### What to do
Below are entries; count the lines containing the string "React". The answer is that number alone.

(Extracted records)
++++++++++
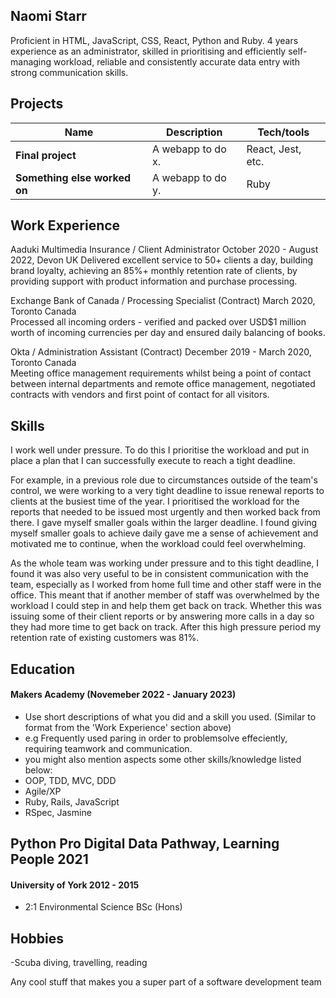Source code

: ## Naomi Starr

Proficient in HTML, JavaScript, CSS, React, Python and Ruby. 4 years experience as an administrator, skilled in prioritising and efficiently self-managing workload, reliable and consistently accurate data entry with strong communication skills.  

## Projects

| Name                         | Description       | Tech/tools        |
| ---------------------------- | ----------------- | ----------------- |
| **Final project**            | A webapp to do x. | React, Jest, etc. |
| **Something else worked on** | A webapp to do y. | Ruby              |

## Work Experience

Aaduki Multimedia Insurance / Client Administrator  October 2020 - August 2022, Devon UK
Delivered excellent service to 50+ clients a day, building brand loyalty, achieving an 85%+ monthly retention rate of clients, by providing support with product information and purchase processing.

Exchange Bank of Canada / Processing Specialist (Contract)    March 2020, Toronto Canada    
Processed all incoming orders - verified and packed over USD$1 million worth of incoming currencies per day and ensured daily balancing of books.
      
Okta / Administration Assistant (Contract) December 2019 - March 2020, Toronto Canada                                                                                                                                                                                                             
Meeting office management requirements whilst being a point of contact between internal departments and remote office management, negotiated  contracts with  vendors and first point of contact for all visitors.


## Skills

I work well under pressure. To do this I prioritise the workload and put in place a plan that I can successfully execute to reach a tight deadline.

For example, in a previous role due to circumstances outside of the team's control, we were working to a very tight deadline to issue renewal reports to clients at the busiest time of the year. I prioritised the workload for the reports that needed to be issued most urgently and then worked back from there. I gave myself smaller goals within the larger deadline. I found giving myself smaller goals to achieve daily gave me a sense of achievement and motivated me to continue, when the workload could feel overwhelming.

As the whole team was working under pressure and to this tight deadline, I found it was also very useful to be in consistent communication with the team, especially as I worked from home full time and other staff were in the office. This meant that if another member of staff was overwhelmed by the workload I could step in and help them get back on track. Whether this was  issuing some of their client reports or by answering more calls in a day so they had more time to get back on track. After this high pressure period my retention rate of existing customers was 81%. 

## Education

#### Makers Academy (Novemeber 2022 - January 2023)
- Use short descriptions of what you did and a skill you used. (Similar to format from the 'Work Experience' section above)
- e.g Frequently used paring in order to problemsolve effeciently, requiring teamwork and communication.
- you might also mention aspects some other skills/knowledge listed below: 
- OOP, TDD, MVC, DDD
- Agile/XP
- Ruby, Rails, JavaScript
- RSpec, Jasmine

## Python Pro Digital Data Pathway, Learning People 2021

#### University of York 2012 - 2015
- 2:1 Environmental Science BSc (Hons)

## Hobbies

-Scuba diving, travelling, reading

Any cool stuff that makes you a super part of a software development team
++++++++++
### Exercise answer
2